From 5.0, if you follow the advice 2.1.2 Construction, then you can
share immutable objects between threads without synchronisation or
volatiles. However, if a thread writes a reference to an immutable,
there is no guarantee that another thread will pick it up.

My weblog has an example of using this behaviour to cache Longs.
Equivalent code can cache Strings and more complex immutables.

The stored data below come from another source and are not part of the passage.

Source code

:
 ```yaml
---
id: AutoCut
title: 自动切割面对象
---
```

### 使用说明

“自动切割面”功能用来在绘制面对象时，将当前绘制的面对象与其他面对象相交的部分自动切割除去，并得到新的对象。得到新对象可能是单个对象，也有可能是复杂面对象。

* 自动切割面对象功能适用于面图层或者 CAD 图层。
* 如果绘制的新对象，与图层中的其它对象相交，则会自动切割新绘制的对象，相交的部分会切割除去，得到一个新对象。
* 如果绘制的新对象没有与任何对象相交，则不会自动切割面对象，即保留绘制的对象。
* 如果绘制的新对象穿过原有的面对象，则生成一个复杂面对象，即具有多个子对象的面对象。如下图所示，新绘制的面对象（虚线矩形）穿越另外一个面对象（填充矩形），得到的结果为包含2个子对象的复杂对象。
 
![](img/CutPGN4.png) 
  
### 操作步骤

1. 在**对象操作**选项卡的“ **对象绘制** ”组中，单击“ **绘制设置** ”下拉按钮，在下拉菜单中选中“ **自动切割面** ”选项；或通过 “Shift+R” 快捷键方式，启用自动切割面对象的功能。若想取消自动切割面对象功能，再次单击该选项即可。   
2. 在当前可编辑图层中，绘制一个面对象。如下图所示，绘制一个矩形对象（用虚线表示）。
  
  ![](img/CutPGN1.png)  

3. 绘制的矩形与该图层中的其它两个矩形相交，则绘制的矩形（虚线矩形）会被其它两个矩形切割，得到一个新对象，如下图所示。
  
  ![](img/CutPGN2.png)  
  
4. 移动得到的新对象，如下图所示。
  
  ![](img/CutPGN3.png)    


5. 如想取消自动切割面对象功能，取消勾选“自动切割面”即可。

http://jroller.com/page/tackline/20041228

Tom Hawtin
 
T

Thomas Hawtin

John said:
If you consider the question at the bytecode level then that's the only
behavior that makes sense: monitorenter and monitorexit bytecodes are
not required to be paired, therefore their behavior must be specified
independent of each other, and the concept of a "synchronized block" is
foreign.

I wasn't sure about this, so I looked it up. It turns out that a JVM
implementation may or may not enforce structured locking.

http://java.sun.com/docs/books/vmspec/2nd-edition/html/Threads.doc.html#22500

However, even if the rules are enforced it doesn't appear that unlocks
have to appear in the reverse order of locks.